Müslüman olmanın değil; nereye, hangi kampa, hangi mahalleye mensup olduğunuzun

göstergesi haline gelmiştir. Peygamber zamanındaki işlevlerini kaybetmiş,

dahası sahici özelliklerini yitirmişlerdir.

Kişinin iyi

bir Müslüman olduğunun anlaşılması için artık başka şeylere bakılmalıdır.

İyi bir

Müslüman olmak için, her şeyden önce iyi bir insan olmak lazımdır. Bu da

iyilik, güzellik, doğruluk yolunda ( *sırat-ı

müstakim) yürümekle, sevgi ve merhametle ( rahmet ) dopdolu olmakla, sözün namusu ile yaşamakla ( sıdk ), hakka hukuka tacavüz ( zulüm* ) etmemekle, kalbi adalet ile çarpmakla, saf bir

yürek temizliğine sahip olmakla ( ihlas ),

güzel ahlak sahibi olmakla ( hüsn ),

her türden kötülükle aktif mücadeleyle ( cihad ),

komşusu açken tok yatmamakla ve insanların elinden ve dilinden emin olduğu bir

kişilik sahibi olmakla mümkündür.

Din ve

ibadetin özünü bunlar oluşturur.

Allah’a,

meleklere, kitaplara, peygamberlere ve ahiret gününe inanmak, namaz kılmak,

oruç tutmak, hacca gitmek vs. bunları sağlar, bunlara vesile olur, bunları

doğurur. Doğurmuyorsa yaptığınız tapınak dini ve ibadetidir.

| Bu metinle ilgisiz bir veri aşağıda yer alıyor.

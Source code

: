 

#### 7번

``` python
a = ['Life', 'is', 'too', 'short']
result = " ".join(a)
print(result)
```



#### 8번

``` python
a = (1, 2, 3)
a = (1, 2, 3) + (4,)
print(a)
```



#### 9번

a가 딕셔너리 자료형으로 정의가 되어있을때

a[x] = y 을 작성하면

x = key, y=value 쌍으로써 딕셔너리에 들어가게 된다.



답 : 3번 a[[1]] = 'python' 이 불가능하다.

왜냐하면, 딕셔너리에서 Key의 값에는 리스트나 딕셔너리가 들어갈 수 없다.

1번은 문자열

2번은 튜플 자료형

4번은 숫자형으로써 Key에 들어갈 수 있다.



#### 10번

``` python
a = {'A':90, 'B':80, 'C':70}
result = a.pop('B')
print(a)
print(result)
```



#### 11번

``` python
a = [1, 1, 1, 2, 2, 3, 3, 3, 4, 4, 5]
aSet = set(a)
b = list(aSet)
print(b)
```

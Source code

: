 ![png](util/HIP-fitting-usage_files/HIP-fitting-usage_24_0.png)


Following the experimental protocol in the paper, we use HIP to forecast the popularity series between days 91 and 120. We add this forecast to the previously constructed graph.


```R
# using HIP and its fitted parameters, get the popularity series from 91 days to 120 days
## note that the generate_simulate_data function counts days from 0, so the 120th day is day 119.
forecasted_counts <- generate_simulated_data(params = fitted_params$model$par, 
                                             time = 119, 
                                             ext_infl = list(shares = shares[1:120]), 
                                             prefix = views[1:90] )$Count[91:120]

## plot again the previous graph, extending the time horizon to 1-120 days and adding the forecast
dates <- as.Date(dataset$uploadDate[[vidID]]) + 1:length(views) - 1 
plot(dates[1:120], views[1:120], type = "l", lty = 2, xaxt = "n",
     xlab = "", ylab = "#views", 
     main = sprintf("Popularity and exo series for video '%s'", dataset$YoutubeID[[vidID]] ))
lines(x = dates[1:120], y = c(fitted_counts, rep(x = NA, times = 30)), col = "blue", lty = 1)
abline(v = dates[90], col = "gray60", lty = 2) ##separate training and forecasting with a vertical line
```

Demek ki M. İkbal ’in tabiriyle “İslam’da dini düşüncenin yeniden inşasına”

şiddetle ihtiyaç vardır.

Yani din ve

ibadet anlayışı yeniden yapılandırılmalıdır.

Aslında bu

ihtiyaç tarih boyunca hiç eksilmemiştir.

Tarih boyunca

peygamberlerin, birçok bilge ve filozofun **“tapınak

dinleriyle”** başlarının derde girmiş olması tesadüf olabilir mi?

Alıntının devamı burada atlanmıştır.